**Task directions**
The whole listing that follows, pictures excepted, should be printed again exactly as given.

[Start of Attachment]

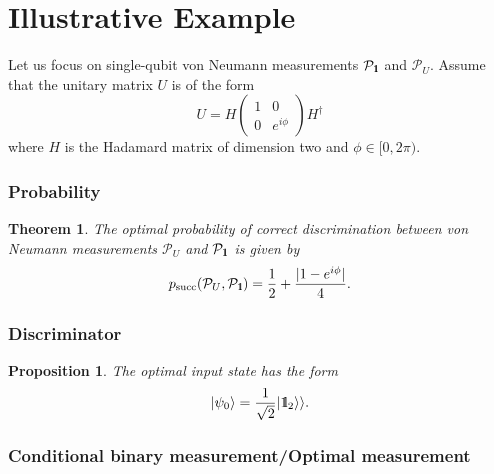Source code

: \documentclass[preprint,12pt, a4paper]{elsarticle}
\newcommand{\ket}[1]{\ensuremath{|#1\rangle}}
\newcommand{\1}{{\rm 1\hspace{-0.9mm}l}}
\newcommand{\Id}{{\rm 1\hspace{-0.9mm}l}}
\newcommand{\ee}{\ensuremath{\mathrm{e}}}
\newcommand{\ii}{\ensuremath{\mathrm{i}}}
\newcommand{\PP}{\mathcal{P}}
\newcommand{\diag}{\mathrm{diag}}
\newtheorem{theorem}{Theorem}
\newtheorem{proposition}{Proposition}
\begin{document}
\section{Illustrative Example}

Let us focus on single-qubit von Neumann measurements $\PP_\1$ and $\PP_U$.
Assume that the unitary matrix $U$ is of the form
\begin{equation}
U = H
\left(\begin{array}{cc}1&0\\0&e^{i \phi}\end{array}\right)  H^\dagger
\end{equation}
where $H$ is the Hadamard matrix of dimension two and $\phi \in [0, 2 \pi)$.

\subsubsection{Probability}\label{sec:example_probability}
\begin{theorem}
The optimal probability of correct discrimination between von Neumann
measurements $\PP_U$ and $\PP_{\Id}$ is given by
\begin{equation}
p_{\text{succ}}(\PP_{U}, \PP_{\Id}) = \frac{1}{2} + \frac{|1 - e^{i \phi}  |}{4} .
\end{equation}
\end{theorem}







\subsubsection{Discriminator}\label{sec:example_discriminator}

\begin{proposition}\label{prop-discrim}
 The optimal input state has the form
\begin{equation}
\ket{\psi_{0}} = \frac{1}{\sqrt{2}} |\Id_2 \rangle \rangle.
\end{equation}
\end{proposition}



%

\subsubsection{Conditional binary measurement/Optimal measurement}\label{sec_example_final_measurement}
\end{document}
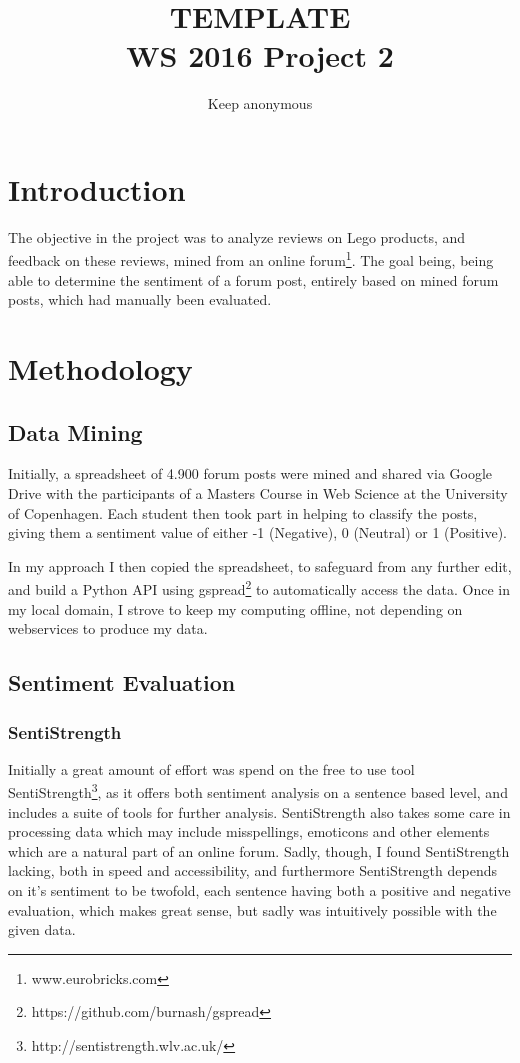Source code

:\documentclass{sig-alternate}
\begin{document}
\title{TEMPLATE\\WS 2016 Project 2}
\author{
\alignauthor 
Keep anonymous
}
\maketitle


\section{Introduction}
The objective in the project was to analyze reviews on Lego products, and feedback on these reviews, mined from an online forum\footnote{www.eurobricks.com}.
The goal being, being able to determine the sentiment of a forum post, entirely based on mined forum posts, which had manually been evaluated.
\section{Methodology}
\subsection{Data Mining}
Initially, a spreadsheet of 4.900 forum posts were mined and shared via Google Drive with the participants of a Masters Course in Web Science at the University of Copenhagen. Each student then took part in helping to classify the posts, giving them a sentiment value of either -1 (Negative), 0 (Neutral) or 1 (Positive).

In my approach I then copied the spreadsheet, to safeguard from any further edit, and build a Python API using gspread\footnote{https://github.com/burnash/gspread} to automatically access the data. Once in my local domain, I strove to keep my computing offline, not depending on webservices to produce my data.

\subsection{Sentiment Evaluation}
\subsubsection{SentiStrength}
Initially a great amount of effort was spend on the free to use tool SentiStrength\footnote{http://sentistrength.wlv.ac.uk/}, as it offers both sentiment analysis on a sentence based level, and includes a suite of tools for further analysis. SentiStrength also takes some care in processing data which may include misspellings, emoticons and other elements which are a natural part of an online forum. Sadly, though, I found SentiStrength lacking, both in speed and accessibility, and furthermore SentiStrength depends on it's sentiment to be twofold, each sentence having both a positive and negative evaluation, which makes great sense, but sadly was intuitively possible with the given data. 
\end{document}
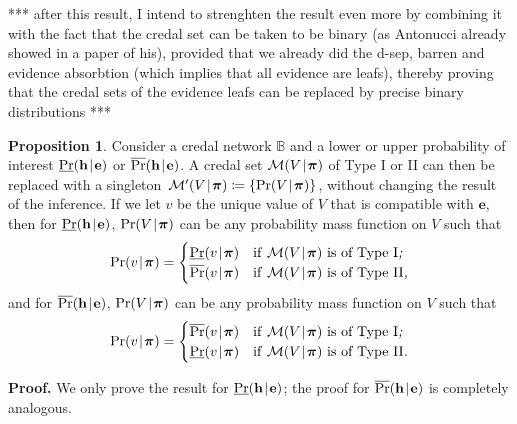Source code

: \documentclass[10pt,a4paper]{paper}
\theoremstyle{definition}
\newtheorem{prop}[theorem]{Proposition}
\newcommand{\vbpi}{\boldsymbol\pi}
\newcommand{\hyp}{\mathbf{h}}
\newcommand{\ev}{\mathbf{e}}
\newcommand{\credal}{\mathcal{M}}
\newcommand{\newmid}{\hspace{0.9pt}\vert\hspace{0.9pt}}
\begin{document}
{\color{red}*** after this result, I intend to strenghten the result even more by combining it with the fact that the credal set can be taken to be binary (as Antonucci already showed in a paper of his), provided that we already did the d-sep, barren and evidence absorbtion (which implies that all evidence are leafs), thereby proving that the credal sets of the evidence leafs can be replaced by precise binary distributions ***}

\begin{prop}\label{prop:credalTypeIorII}
Consider a credal network ${\mathbb B}$ and a lower or upper probability of interest $\underline{\Pr}(\hyp\newmid\ev)$ or $\overline{\Pr}(\hyp\newmid\ev)$. A credal set $\credal(V\newmid \vbpi)$ of\/ Type I or II can then be replaced with a singleton~$\credal'(V\newmid \vbpi)\coloneqq\{\Pr(V\newmid\vbpi)\}$, without changing the result of the inference. If we let $v$ be the unique value of\/ $V$ that is compatible with $\ev$, then for $\underline{\Pr}(\hyp\newmid\ev)$, $\Pr(V\newmid\vbpi)$ can be any probability mass function on $V$ such that
\begin{equation*}
\Pr(v\newmid\vbpi)
=
\begin{cases}
\underline{\Pr}(v\newmid\vbpi)
& \text{if\/ $\credal(V\newmid\vbpi)$ is of Type I\emph{;}}\\
\overline{\Pr}(v\newmid\vbpi)
& \text{if\/ $\credal(V\newmid\vbpi)$ is of Type II\emph{,}}
\end{cases}
\end{equation*}
and for $\overline{\Pr}(\hyp\newmid\ev)$, $\Pr(V\newmid\vbpi)$ can be any probability mass function on $V$ such that
\vspace{-4pt}
\begin{equation*}
\Pr(v\newmid\vbpi)
=
\begin{cases}
\overline{\Pr}(v\newmid\vbpi)
& \text{if\/ $\credal(V\newmid\vbpi)$ is of Type I\emph{;}}\\
\underline{\Pr}(v\newmid\vbpi)
& \text{if\/ $\credal(V\newmid\vbpi)$ is of Type II\emph{.}}
\end{cases}
\end{equation*}
\end{prop}
{\bf Proof.}
We only prove the result for $\underline{\Pr}(\hyp\newmid\ev)$; the proof for $\overline{\Pr}(\hyp\newmid\ev)$ is completely analogous.
\end{document}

[End of Attachment]

**Solved exercise**
Source code

: \documentclass[preprint,12pt, a4paper]{elsarticle}
\newcommand{\ket}[1]{\ensuremath{|#1\rangle}}
\newcommand{\1}{{\rm 1\hspace{-0.9mm}l}}
\newcommand{\Id}{{\rm 1\hspace{-0.9mm}l}}
\newcommand{\ee}{\ensuremath{\mathrm{e}}}
\newcommand{\ii}{\ensuremath{\mathrm{i}}}
\newcommand{\PP}{\mathcal{P}}
\newcommand{\diag}{\mathrm{diag}}
\newtheorem{theorem}{Theorem}
\newtheorem{proposition}{Proposition}
\begin{document}
\section{Illustrative Example}

Let us focus on single-qubit von Neumann measurements $\PP_\1$ and $\PP_U$.
Assume that the unitary matrix $U$ is of the form
\begin{equation}
U = H
\left(\begin{array}{cc}1&0\\0&e^{i \phi}\end{array}\right)  H^\dagger
\end{equation}
where $H$ is the Hadamard matrix of dimension two and $\phi \in [0, 2 \pi)$.

\subsubsection{Probability}\label{sec:example_probability}
\begin{theorem}
The optimal probability of correct discrimination between von Neumann
measurements $\PP_U$ and $\PP_{\Id}$ is given by
\begin{equation}
p_{\text{succ}}(\PP_{U}, \PP_{\Id}) = \frac{1}{2} + \frac{|1 - e^{i \phi}  |}{4} .
\end{equation}
\end{theorem}







\subsubsection{Discriminator}\label{sec:example_discriminator}

\begin{proposition}\label{prop-discrim}
 The optimal input state has the form
\begin{equation}
\ket{\psi_{0}} = \frac{1}{\sqrt{2}} |\Id_2 \rangle \rangle.
\end{equation}
\end{proposition}



%

\subsubsection{Conditional binary measurement/Optimal measurement}\label{sec_example_final_measurement}
\end{document}
Source code

:\documentclass{sig-alternate}
\begin{document}
\title{TEMPLATE\\WS 2016 Project 2}
\author{
\alignauthor 
Keep anonymous
}
\maketitle


\section{Introduction}
The objective in the project was to analyze reviews on Lego products, and feedback on these reviews, mined from an online forum\footnote{www.eurobricks.com}.
The goal being, being able to determine the sentiment of a forum post, entirely based on mined forum posts, which had manually been evaluated.
\section{Methodology}
\subsection{Data Mining}
Initially, a spreadsheet of 4.900 forum posts were mined and shared via Google Drive with the participants of a Masters Course in Web Science at the University of Copenhagen. Each student then took part in helping to classify the posts, giving them a sentiment value of either -1 (Negative), 0 (Neutral) or 1 (Positive).

In my approach I then copied the spreadsheet, to safeguard from any further edit, and build a Python API using gspread\footnote{https://github.com/burnash/gspread} to automatically access the data. Once in my local domain, I strove to keep my computing offline, not depending on webservices to produce my data.

\subsection{Sentiment Evaluation}
\subsubsection{SentiStrength}
Initially a great amount of effort was spend on the free to use tool SentiStrength\footnote{http://sentistrength.wlv.ac.uk/}, as it offers both sentiment analysis on a sentence based level, and includes a suite of tools for further analysis. SentiStrength also takes some care in processing data which may include misspellings, emoticons and other elements which are a natural part of an online forum. Sadly, though, I found SentiStrength lacking, both in speed and accessibility, and furthermore SentiStrength depends on it's sentiment to be twofold, each sentence having both a positive and negative evaluation, which makes great sense, but sadly was intuitively possible with the given data. 
\end{document}
Source code

: \documentclass[10pt,a4paper]{paper}
\theoremstyle{definition}
\newtheorem{prop}[theorem]{Proposition}
\newcommand{\vbpi}{\boldsymbol\pi}
\newcommand{\hyp}{\mathbf{h}}
\newcommand{\ev}{\mathbf{e}}
\newcommand{\credal}{\mathcal{M}}
\newcommand{\newmid}{\hspace{0.9pt}\vert\hspace{0.9pt}}
\begin{document}
{\color{red}*** after this result, I intend to strenghten the result even more by combining it with the fact that the credal set can be taken to be binary (as Antonucci already showed in a paper of his), provided that we already did the d-sep, barren and evidence absorbtion (which implies that all evidence are leafs), thereby proving that the credal sets of the evidence leafs can be replaced by precise binary distributions ***}

\begin{prop}\label{prop:credalTypeIorII}
Consider a credal network ${\mathbb B}$ and a lower or upper probability of interest $\underline{\Pr}(\hyp\newmid\ev)$ or $\overline{\Pr}(\hyp\newmid\ev)$. A credal set $\credal(V\newmid \vbpi)$ of\/ Type I or II can then be replaced with a singleton~$\credal'(V\newmid \vbpi)\coloneqq\{\Pr(V\newmid\vbpi)\}$, without changing the result of the inference. If we let $v$ be the unique value of\/ $V$ that is compatible with $\ev$, then for $\underline{\Pr}(\hyp\newmid\ev)$, $\Pr(V\newmid\vbpi)$ can be any probability mass function on $V$ such that
\begin{equation*}
\Pr(v\newmid\vbpi)
=
\begin{cases}
\underline{\Pr}(v\newmid\vbpi)
& \text{if\/ $\credal(V\newmid\vbpi)$ is of Type I\emph{;}}\\
\overline{\Pr}(v\newmid\vbpi)
& \text{if\/ $\credal(V\newmid\vbpi)$ is of Type II\emph{,}}
\end{cases}
\end{equation*}
and for $\overline{\Pr}(\hyp\newmid\ev)$, $\Pr(V\newmid\vbpi)$ can be any probability mass function on $V$ such that
\vspace{-4pt}
\begin{equation*}
\Pr(v\newmid\vbpi)
=
\begin{cases}
\overline{\Pr}(v\newmid\vbpi)
& \text{if\/ $\credal(V\newmid\vbpi)$ is of Type I\emph{;}}\\
\underline{\Pr}(v\newmid\vbpi)
& \text{if\/ $\credal(V\newmid\vbpi)$ is of Type II\emph{.}}
\end{cases}
\end{equation*}
\end{prop}
{\bf Proof.}
We only prove the result for $\underline{\Pr}(\hyp\newmid\ev)$; the proof for $\overline{\Pr}(\hyp\newmid\ev)$ is completely analogous.
\end{document}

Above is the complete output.